■ WHAT THIS TASK INVOLVES
The answer is an exact repeat of the entries below, with the pictures omitted.

(SUPPLIED ENTRIES begins)

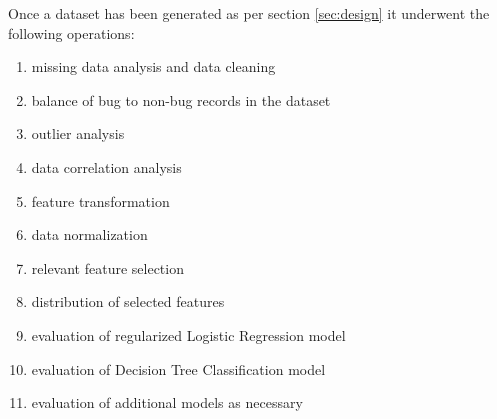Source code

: Once a dataset has been generated as per section \ref{sec:design} it underwent the following operations:
\begin{enumerate}\label{lst:dataset-ops}
    \item missing data analysis and data cleaning \label{lst:dataset-ops.item:data-cleaning}
    \item balance of bug to non-bug records in the dataset \label{lst:dataset-ops.item:bug-to-non-bug-balance}
    \item outlier analysis \label{lst:dataset-ops.item:outliers}
    \item data correlation analysis \label{lst:dataset-ops.item:data-correlation}
    \item feature transformation \label{lst:dataset-ops.item:feature-transformation}
    \item data normalization \label{lst:dataset-ops.item:data-scaling}
    \item relevant feature selection \label{lst:dataset-ops.item:feature-selection}
    \item distribution of selected features \label{lst:dataset-ops.item:attribute-distribution}
    \item evaluation of regularized Logistic Regression model \label{lst:dataset-ops.item:ml-logistic-regression}
    \item evaluation of Decision Tree Classification model \label{lst:dataset-ops.item:ml-decision-tree}
    \item evaluation of additional models as necessary \label{lst:dataset-ops.item:ml-models-additional}
\end{enumerate}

(SUPPLIED ENTRIES ends)

■ RESPONSE
Source code

: Once a dataset has been generated as per section \ref{sec:design} it underwent the following operations:
\begin{enumerate}\label{lst:dataset-ops}
    \item missing data analysis and data cleaning \label{lst:dataset-ops.item:data-cleaning}
    \item balance of bug to non-bug records in the dataset \label{lst:dataset-ops.item:bug-to-non-bug-balance}
    \item outlier analysis \label{lst:dataset-ops.item:outliers}
    \item data correlation analysis \label{lst:dataset-ops.item:data-correlation}
    \item feature transformation \label{lst:dataset-ops.item:feature-transformation}
    \item data normalization \label{lst:dataset-ops.item:data-scaling}
    \item relevant feature selection \label{lst:dataset-ops.item:feature-selection}
    \item distribution of selected features \label{lst:dataset-ops.item:attribute-distribution}
    \item evaluation of regularized Logistic Regression model \label{lst:dataset-ops.item:ml-logistic-regression}
    \item evaluation of Decision Tree Classification model \label{lst:dataset-ops.item:ml-decision-tree}
    \item evaluation of additional models as necessary \label{lst:dataset-ops.item:ml-models-additional}
\end{enumerate}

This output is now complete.